### TASK INPUTS
·····
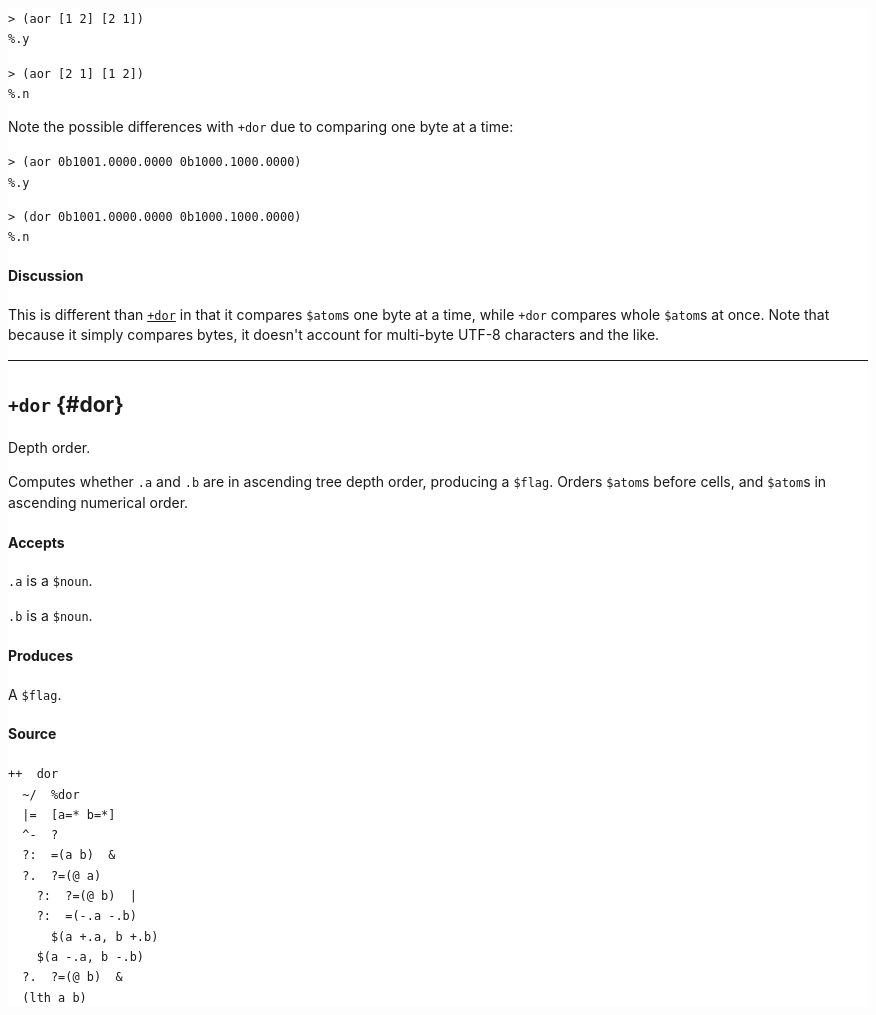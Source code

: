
 ```
> (aor [1 2] [2 1])
%.y
```

```
> (aor [2 1] [1 2])
%.n
```

Note the possible differences with `+dor` due to comparing one byte at a time:

```
> (aor 0b1001.0000.0000 0b1000.1000.0000)
%.y
```

```
> (dor 0b1001.0000.0000 0b1000.1000.0000)
%.n
```

#### Discussion

This is different than [`+dor`](2f.md#dor) in that it compares `$atom`s one byte at a time, while `+dor` compares whole `$atom`s at once. Note that because it simply compares bytes, it doesn't account for multi-byte UTF-8 characters and the like.

***

## `+dor` {#dor}

Depth order.

Computes whether `.a` and `.b` are in ascending tree depth order, producing a `$flag`. Orders `$atom`s before cells, and `$atom`s in ascending numerical order.

#### Accepts

`.a` is a `$noun`.

`.b` is a `$noun`.

#### Produces

A `$flag`.

#### Source

```hoon
++  dor
  ~/  %dor
  |=  [a=* b=*]
  ^-  ?
  ?:  =(a b)  &
  ?.  ?=(@ a)
    ?:  ?=(@ b)  |
    ?:  =(-.a -.b)
      $(a +.a, b +.b)
    $(a -.a, b -.b)
  ?.  ?=(@ b)  &
  (lth a b)
```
·····
### PROMPT
Here the job is to set down exactly the lines of the material above that fall between the one with "Depth order." and the one with "#### Source", inclusive, and nothing beyond them.

### ANSWER SECTION
Depth order.

Computes whether `.a` and `.b` are in ascending tree depth order, producing a `$flag`. Orders `$atom`s before cells, and `$atom`s in ascending numerical order.

#### Accepts

`.a` is a `$noun`.

`.b` is a `$noun`.

#### Produces

A `$flag`.

#### Source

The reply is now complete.